Dr. Alexander’s No Good, Very Bad Day

Dr. Alexander was having a Terrible, Horrible, No Good, Very Bad Day. No, he didn’t wake up with gum in his hair, but he did wake up late. From there, things only seemed to get worse. Working in dental consulting and coaching, I see many clients who have these No Good, Very Bad days quite often. Things just never seem to go according to plan, and they often wind up feeling harried and frazzled. I am not a believer in blind luck. As a general rule, if you are having a bad day, there is always something you can do to turn your “luck” around. With proper planning and self-assessment, you can have a string of great days in the office – and at home, too.

One Thing after Another

Dr. Alexander stayed up late the night before going over practice finances. He has just lost a large number of patients. With no established budget, he is not sure how this is going to affect his practice, his team, and his children’s college funds. Stressed out, he stayed up way too late, and consequently slept through his alarm. He made it to the office 15 minutes late for his first appointment.

The procedure was easy – a tiny filling, and for a while thing seemed to be looking up. However, the next patient who came in had terrible dental anxiety. Dr. Alexander didn’t know this.

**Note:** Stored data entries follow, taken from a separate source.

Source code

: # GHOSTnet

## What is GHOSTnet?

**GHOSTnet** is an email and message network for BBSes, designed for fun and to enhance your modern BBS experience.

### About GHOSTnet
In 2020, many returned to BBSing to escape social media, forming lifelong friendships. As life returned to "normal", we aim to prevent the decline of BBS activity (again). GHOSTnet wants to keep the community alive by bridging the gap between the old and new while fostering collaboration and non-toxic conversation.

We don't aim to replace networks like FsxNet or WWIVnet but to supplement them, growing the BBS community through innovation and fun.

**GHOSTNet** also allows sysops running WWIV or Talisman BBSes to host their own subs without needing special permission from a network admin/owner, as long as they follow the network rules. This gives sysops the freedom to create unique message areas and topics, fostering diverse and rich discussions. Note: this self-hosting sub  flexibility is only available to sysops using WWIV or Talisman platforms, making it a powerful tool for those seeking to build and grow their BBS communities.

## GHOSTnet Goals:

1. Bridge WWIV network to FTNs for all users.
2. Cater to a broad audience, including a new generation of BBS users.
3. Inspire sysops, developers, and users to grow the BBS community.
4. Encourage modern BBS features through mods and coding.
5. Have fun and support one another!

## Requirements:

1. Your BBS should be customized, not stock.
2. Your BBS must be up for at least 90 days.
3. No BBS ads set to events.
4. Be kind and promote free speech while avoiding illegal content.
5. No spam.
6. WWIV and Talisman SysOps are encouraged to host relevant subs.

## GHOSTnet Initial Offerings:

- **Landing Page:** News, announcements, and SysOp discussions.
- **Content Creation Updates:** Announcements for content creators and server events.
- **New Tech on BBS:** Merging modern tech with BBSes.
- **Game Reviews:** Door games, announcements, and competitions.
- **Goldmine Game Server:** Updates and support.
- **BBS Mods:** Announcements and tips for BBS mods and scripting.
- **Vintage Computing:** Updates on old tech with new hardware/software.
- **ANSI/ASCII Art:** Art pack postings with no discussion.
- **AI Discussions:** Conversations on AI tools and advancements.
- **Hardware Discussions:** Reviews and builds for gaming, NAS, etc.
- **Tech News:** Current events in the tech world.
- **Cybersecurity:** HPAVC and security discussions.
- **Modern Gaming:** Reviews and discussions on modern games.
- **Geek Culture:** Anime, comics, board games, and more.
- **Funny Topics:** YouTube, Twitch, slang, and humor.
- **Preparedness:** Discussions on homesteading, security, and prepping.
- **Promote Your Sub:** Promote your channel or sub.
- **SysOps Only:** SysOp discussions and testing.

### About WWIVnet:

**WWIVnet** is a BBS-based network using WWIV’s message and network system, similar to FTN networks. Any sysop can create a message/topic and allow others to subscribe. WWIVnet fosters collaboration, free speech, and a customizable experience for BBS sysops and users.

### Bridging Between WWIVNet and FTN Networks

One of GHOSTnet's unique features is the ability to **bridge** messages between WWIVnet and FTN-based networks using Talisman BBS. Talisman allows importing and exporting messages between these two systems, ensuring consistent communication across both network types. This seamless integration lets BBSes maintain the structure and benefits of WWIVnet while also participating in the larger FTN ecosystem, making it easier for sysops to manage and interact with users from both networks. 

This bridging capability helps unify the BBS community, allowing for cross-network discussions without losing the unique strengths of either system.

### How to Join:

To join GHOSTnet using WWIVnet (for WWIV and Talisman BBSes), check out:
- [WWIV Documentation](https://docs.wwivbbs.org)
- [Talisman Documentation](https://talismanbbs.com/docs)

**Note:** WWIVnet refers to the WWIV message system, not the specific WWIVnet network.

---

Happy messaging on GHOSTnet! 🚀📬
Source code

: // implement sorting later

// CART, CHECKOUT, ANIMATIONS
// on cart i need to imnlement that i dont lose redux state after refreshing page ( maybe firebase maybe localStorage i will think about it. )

Soothing the patient and administering nitrous oxide added a full hour to the procedure. By the time he got through that patient, he was grumpy and hungry. He snapped at the next patient who complained about the hour and 15 minute wait, and the patient left, vowing to find a new dentist.

Lunch time finally arrived (late), and Dr. Alexander escaped to his favorite neighborhood café. Tucked away in a corner booth, he started to check his email. Before he knew it, he got caught in a string of communications. Caught up in the emails, Dr. Alexander returned to the office 20 minutes late.

The afternoon never got better. In the middle of a wisdom tooth extraction, he got three phone calls. In between a denture adjustment and a crown lengthening, he got caught in another email whirlwind. The day ended with a complex molar endo, possibly his least favorite procedure to perform. To make matters worse, he never caught up on the schedule. As a result, the person who should have been his last patient of the day stormed out, swearing that she would write scathing reviews on all the online rating sites she could find. Dejected, Dr. Alexander went home for another long night of budgeting, knowing he would miss his daughter’s soccer game.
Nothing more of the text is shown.